NumPy Advanced Indexing

numpy
Published

July 5, 2023

Integer Array Indexing

Integer array indexing allows you to select specific elements using arrays of indices. This method differs significantly from slicing, as it creates a copy of the selected data rather than a view.

import numpy as np

arr = np.array([[1, 2, 3], [4, 5, 6], [7, 8, 9]])

print(arr[[0, 1, 2], [0, 2, 1]])  # Output: [1 6 8]

rows = np.array([0, 2])
cols = np.array([1, 2])
print(arr[rows, cols]) # Output: [2 9]

print(arr[1:, [0,2]]) # Output: [[4 6] [7 9]]

This technique allows for flexible selection of non-contiguous elements, making it ideal for tasks like extracting specific patterns or features from data.
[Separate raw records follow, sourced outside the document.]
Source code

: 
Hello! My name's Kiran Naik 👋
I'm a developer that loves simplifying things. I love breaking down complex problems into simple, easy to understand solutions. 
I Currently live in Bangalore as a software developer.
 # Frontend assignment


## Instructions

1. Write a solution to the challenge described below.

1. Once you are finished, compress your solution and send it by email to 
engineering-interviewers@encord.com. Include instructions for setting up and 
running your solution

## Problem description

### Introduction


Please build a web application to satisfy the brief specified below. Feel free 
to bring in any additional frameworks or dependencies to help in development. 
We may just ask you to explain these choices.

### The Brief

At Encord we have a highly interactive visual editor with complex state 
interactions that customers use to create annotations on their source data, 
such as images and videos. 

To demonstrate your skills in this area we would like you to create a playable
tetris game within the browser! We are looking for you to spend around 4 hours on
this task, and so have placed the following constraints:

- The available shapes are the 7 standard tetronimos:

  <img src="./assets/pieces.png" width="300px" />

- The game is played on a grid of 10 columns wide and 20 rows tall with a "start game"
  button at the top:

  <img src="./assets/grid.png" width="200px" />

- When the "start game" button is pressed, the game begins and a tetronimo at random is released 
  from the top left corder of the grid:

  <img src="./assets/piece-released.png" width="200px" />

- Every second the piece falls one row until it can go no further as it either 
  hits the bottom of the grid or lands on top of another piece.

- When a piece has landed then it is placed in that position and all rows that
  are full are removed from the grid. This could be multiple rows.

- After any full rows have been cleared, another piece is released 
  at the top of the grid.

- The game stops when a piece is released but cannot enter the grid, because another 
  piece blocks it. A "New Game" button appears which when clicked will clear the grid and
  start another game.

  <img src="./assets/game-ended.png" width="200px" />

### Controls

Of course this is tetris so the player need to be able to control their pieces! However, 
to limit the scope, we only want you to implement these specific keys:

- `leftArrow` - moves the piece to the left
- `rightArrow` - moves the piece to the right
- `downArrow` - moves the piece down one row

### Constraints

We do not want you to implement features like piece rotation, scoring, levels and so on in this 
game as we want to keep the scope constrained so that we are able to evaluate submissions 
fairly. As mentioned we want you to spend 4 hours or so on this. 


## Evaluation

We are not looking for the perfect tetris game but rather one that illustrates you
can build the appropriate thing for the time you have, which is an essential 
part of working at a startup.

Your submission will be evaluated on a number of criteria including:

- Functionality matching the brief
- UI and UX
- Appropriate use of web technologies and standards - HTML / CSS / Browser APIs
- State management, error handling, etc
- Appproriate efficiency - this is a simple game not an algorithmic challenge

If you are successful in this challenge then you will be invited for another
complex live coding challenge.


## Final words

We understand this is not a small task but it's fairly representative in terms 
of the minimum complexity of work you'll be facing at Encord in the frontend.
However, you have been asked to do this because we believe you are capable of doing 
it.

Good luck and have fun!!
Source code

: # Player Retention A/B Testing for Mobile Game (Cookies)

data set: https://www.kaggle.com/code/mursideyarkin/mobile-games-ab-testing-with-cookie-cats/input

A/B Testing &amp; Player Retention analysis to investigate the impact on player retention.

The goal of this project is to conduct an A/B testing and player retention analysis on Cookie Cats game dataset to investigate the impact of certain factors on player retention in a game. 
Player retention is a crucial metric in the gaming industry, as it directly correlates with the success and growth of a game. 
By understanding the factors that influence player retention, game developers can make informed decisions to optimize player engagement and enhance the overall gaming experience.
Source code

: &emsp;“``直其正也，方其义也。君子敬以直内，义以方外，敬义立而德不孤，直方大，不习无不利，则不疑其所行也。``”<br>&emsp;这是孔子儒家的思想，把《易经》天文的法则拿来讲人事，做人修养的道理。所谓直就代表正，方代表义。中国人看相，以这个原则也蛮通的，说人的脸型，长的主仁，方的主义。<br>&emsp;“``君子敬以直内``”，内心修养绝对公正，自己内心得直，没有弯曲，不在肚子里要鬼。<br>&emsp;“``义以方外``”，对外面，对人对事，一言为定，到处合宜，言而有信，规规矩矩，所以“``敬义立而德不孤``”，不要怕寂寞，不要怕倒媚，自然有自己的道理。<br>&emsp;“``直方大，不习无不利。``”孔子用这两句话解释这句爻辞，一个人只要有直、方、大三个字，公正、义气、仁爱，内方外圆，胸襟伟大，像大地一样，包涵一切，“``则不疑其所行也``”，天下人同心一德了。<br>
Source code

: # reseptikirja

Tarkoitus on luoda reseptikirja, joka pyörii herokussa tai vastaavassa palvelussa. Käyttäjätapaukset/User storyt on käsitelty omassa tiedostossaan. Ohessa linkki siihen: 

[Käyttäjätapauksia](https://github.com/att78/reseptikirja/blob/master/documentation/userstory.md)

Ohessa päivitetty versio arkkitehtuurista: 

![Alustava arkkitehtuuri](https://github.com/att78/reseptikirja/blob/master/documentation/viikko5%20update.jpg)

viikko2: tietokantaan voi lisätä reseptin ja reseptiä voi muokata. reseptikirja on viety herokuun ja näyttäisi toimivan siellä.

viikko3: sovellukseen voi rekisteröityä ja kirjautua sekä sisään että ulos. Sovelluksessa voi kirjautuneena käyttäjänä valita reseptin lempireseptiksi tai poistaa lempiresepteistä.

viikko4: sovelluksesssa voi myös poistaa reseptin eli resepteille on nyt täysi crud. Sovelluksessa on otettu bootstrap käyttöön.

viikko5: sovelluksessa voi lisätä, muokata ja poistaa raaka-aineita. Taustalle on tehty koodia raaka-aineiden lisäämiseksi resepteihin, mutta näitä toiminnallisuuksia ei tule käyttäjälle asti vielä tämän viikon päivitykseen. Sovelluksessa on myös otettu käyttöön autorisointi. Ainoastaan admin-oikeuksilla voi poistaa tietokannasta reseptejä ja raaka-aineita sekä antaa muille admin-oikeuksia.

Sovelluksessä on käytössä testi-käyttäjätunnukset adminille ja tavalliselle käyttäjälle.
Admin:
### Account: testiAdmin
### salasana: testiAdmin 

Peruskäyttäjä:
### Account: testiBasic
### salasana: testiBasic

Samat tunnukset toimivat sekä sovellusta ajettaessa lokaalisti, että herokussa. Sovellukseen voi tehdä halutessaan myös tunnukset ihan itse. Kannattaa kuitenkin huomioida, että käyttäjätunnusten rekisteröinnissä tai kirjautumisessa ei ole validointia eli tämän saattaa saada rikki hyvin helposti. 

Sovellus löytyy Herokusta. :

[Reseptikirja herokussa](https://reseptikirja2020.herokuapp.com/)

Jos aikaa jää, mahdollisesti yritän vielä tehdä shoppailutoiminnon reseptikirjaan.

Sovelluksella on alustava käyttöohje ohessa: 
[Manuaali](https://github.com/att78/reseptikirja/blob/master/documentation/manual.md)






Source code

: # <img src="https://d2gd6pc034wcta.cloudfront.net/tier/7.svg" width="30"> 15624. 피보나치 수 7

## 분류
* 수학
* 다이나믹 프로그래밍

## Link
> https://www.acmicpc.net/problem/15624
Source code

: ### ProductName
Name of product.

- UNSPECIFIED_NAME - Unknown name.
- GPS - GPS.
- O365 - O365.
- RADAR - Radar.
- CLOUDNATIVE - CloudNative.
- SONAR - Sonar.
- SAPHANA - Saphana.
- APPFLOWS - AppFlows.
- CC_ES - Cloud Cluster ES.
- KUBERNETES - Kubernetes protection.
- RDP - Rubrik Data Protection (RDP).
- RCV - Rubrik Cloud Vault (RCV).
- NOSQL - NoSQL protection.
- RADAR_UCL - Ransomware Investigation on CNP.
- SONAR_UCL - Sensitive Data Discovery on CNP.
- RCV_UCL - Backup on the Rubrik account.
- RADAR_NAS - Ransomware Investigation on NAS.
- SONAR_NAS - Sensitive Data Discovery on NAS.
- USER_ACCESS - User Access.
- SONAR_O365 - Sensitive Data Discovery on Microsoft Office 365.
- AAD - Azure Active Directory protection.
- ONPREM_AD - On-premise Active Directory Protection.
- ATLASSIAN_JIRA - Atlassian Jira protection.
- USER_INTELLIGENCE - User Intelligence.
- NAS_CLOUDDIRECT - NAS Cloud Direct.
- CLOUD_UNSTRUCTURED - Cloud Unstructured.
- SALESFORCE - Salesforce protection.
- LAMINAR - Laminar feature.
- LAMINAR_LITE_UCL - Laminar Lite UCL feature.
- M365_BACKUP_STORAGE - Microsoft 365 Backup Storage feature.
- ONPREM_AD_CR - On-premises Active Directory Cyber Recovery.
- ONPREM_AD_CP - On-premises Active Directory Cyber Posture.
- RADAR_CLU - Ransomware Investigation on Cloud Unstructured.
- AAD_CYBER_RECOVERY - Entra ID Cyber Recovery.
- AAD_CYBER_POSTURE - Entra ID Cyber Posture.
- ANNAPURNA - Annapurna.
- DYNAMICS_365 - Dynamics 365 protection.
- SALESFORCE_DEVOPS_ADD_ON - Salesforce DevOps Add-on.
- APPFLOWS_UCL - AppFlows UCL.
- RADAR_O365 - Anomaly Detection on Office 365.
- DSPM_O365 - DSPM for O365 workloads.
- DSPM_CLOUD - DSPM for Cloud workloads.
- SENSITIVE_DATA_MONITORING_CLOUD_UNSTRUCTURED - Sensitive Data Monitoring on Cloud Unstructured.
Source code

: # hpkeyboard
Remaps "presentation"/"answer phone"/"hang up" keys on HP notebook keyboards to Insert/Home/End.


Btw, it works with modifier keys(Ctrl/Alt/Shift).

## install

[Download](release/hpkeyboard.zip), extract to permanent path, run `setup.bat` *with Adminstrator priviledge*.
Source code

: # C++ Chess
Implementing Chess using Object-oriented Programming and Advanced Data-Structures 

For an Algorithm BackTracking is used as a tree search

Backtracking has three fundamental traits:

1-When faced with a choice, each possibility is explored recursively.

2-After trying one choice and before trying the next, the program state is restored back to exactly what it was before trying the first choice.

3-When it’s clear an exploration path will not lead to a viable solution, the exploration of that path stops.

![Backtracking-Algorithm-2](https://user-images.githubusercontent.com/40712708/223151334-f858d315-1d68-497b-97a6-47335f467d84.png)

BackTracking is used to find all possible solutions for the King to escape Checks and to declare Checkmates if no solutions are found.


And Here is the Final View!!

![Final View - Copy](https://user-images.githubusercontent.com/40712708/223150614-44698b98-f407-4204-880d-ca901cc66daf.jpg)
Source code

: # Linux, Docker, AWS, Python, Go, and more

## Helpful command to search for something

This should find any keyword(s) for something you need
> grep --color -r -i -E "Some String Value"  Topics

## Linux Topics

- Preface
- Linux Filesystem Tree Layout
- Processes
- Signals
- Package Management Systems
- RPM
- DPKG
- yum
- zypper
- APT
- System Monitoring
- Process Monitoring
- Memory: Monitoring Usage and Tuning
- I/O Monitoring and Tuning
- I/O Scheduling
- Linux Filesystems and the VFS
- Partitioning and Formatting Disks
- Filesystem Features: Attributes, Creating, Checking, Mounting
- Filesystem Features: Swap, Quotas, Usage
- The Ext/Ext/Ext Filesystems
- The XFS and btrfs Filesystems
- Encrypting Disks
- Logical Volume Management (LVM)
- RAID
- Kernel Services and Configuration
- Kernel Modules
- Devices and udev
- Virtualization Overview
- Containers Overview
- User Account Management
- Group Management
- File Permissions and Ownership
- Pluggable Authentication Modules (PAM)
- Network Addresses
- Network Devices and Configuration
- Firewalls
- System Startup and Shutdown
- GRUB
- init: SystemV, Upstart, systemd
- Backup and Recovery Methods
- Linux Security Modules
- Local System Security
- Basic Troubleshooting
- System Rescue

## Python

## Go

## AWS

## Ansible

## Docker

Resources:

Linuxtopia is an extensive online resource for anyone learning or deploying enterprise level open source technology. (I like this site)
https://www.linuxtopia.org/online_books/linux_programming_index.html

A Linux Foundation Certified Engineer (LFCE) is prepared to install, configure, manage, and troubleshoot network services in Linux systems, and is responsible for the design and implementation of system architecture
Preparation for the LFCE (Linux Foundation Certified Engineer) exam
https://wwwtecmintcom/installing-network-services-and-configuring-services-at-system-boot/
Boolean Array Indexing (Masking)

Boolean array indexing, or masking, is a powerful technique for selecting elements based on a condition. It creates a boolean array of the same shape as the input array, where True indicates selection and False indicates exclusion.

arr = np.array([10, 20, 30, 40, 50])

mask = arr > 25
print(arr[mask])  # Output: [30 40 50]


mask = (arr > 20) & (arr < 45)
print(arr[mask]) # Output: [30 40]

#Modifying array elements based on a boolean condition
arr[arr>30] = 100
print(arr) #Output: [ 10  20  30 100 100]

Boolean indexing provides a concise and efficient way to filter data based on arbitrary criteria, crucial for data cleaning, filtering and analysis.

Mixing Integer and Boolean Indexing

NumPy allows you to combine integer and boolean indexing. Integer indexing is applied first, followed by boolean indexing on the result.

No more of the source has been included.